Beneath this task is a listing; retype all of it exactly.

Segment Open

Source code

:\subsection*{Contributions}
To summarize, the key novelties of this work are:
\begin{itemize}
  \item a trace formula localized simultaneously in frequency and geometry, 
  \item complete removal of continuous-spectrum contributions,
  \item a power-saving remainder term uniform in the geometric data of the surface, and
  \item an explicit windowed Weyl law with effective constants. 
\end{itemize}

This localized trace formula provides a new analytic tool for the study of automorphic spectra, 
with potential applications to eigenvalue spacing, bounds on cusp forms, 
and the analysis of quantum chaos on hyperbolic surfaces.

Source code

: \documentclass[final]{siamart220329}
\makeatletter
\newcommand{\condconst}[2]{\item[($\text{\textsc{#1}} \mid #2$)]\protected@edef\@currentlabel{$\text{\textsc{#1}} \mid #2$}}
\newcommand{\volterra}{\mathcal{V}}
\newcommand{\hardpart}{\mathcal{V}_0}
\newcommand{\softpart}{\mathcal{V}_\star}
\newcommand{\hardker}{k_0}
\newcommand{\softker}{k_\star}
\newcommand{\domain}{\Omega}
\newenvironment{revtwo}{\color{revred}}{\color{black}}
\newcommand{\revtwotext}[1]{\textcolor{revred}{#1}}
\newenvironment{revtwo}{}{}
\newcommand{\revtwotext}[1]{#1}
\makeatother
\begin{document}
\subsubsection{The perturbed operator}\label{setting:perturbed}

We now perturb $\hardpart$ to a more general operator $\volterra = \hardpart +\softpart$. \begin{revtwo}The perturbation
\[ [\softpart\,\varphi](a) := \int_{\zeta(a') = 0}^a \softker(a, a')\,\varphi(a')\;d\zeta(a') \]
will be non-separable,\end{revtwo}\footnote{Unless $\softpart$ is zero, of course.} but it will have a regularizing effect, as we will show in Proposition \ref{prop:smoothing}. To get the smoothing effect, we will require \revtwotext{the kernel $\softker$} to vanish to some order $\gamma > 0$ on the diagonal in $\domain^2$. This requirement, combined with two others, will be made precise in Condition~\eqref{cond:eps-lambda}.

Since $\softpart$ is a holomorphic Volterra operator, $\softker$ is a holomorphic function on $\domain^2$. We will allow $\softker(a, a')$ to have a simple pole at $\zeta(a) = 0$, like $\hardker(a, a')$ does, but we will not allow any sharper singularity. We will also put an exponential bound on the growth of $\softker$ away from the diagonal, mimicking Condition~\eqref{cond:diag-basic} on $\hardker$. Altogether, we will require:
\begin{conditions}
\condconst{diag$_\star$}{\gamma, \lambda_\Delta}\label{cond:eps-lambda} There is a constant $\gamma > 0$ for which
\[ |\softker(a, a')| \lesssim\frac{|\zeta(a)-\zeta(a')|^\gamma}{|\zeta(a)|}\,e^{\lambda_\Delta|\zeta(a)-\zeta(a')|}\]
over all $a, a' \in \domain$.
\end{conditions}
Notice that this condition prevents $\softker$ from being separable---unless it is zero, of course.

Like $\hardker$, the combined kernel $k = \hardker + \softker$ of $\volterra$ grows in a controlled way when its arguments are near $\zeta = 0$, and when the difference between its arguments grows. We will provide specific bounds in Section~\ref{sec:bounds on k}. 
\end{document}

Segment Closed

# Written solution
Source code

:\subsection*{Contributions}
To summarize, the key novelties of this work are:
\begin{itemize}
  \item a trace formula localized simultaneously in frequency and geometry, 
  \item complete removal of continuous-spectrum contributions,
  \item a power-saving remainder term uniform in the geometric data of the surface, and
  \item an explicit windowed Weyl law with effective constants. 
\end{itemize}

This localized trace formula provides a new analytic tool for the study of automorphic spectra, 
with potential applications to eigenvalue spacing, bounds on cusp forms, 
and the analysis of quantum chaos on hyperbolic surfaces.

Source code

: \documentclass[final]{siamart220329}
\makeatletter
\newcommand{\condconst}[2]{\item[($\text{\textsc{#1}} \mid #2$)]\protected@edef\@currentlabel{$\text{\textsc{#1}} \mid #2$}}
\newcommand{\volterra}{\mathcal{V}}
\newcommand{\hardpart}{\mathcal{V}_0}
\newcommand{\softpart}{\mathcal{V}_\star}
\newcommand{\hardker}{k_0}
\newcommand{\softker}{k_\star}
\newcommand{\domain}{\Omega}
\newenvironment{revtwo}{\color{revred}}{\color{black}}
\newcommand{\revtwotext}[1]{\textcolor{revred}{#1}}
\newenvironment{revtwo}{}{}
\newcommand{\revtwotext}[1]{#1}
\makeatother
\begin{document}
\subsubsection{The perturbed operator}\label{setting:perturbed}

We now perturb $\hardpart$ to a more general operator $\volterra = \hardpart +\softpart$. \begin{revtwo}The perturbation
\[ [\softpart\,\varphi](a) := \int_{\zeta(a') = 0}^a \softker(a, a')\,\varphi(a')\;d\zeta(a') \]
will be non-separable,\end{revtwo}\footnote{Unless $\softpart$ is zero, of course.} but it will have a regularizing effect, as we will show in Proposition \ref{prop:smoothing}. To get the smoothing effect, we will require \revtwotext{the kernel $\softker$} to vanish to some order $\gamma > 0$ on the diagonal in $\domain^2$. This requirement, combined with two others, will be made precise in Condition~\eqref{cond:eps-lambda}.

Since $\softpart$ is a holomorphic Volterra operator, $\softker$ is a holomorphic function on $\domain^2$. We will allow $\softker(a, a')$ to have a simple pole at $\zeta(a) = 0$, like $\hardker(a, a')$ does, but we will not allow any sharper singularity. We will also put an exponential bound on the growth of $\softker$ away from the diagonal, mimicking Condition~\eqref{cond:diag-basic} on $\hardker$. Altogether, we will require:
\begin{conditions}
\condconst{diag$_\star$}{\gamma, \lambda_\Delta}\label{cond:eps-lambda} There is a constant $\gamma > 0$ for which
\[ |\softker(a, a')| \lesssim\frac{|\zeta(a)-\zeta(a')|^\gamma}{|\zeta(a)|}\,e^{\lambda_\Delta|\zeta(a)-\zeta(a')|}\]
over all $a, a' \in \domain$.
\end{conditions}
Notice that this condition prevents $\softker$ from being separable---unless it is zero, of course.

Like $\hardker$, the combined kernel $k = \hardker + \softker$ of $\volterra$ grows in a controlled way when its arguments are near $\zeta = 0$, and when the difference between its arguments grows. We will provide specific bounds in Section~\ref{sec:bounds on k}. 
\end{document}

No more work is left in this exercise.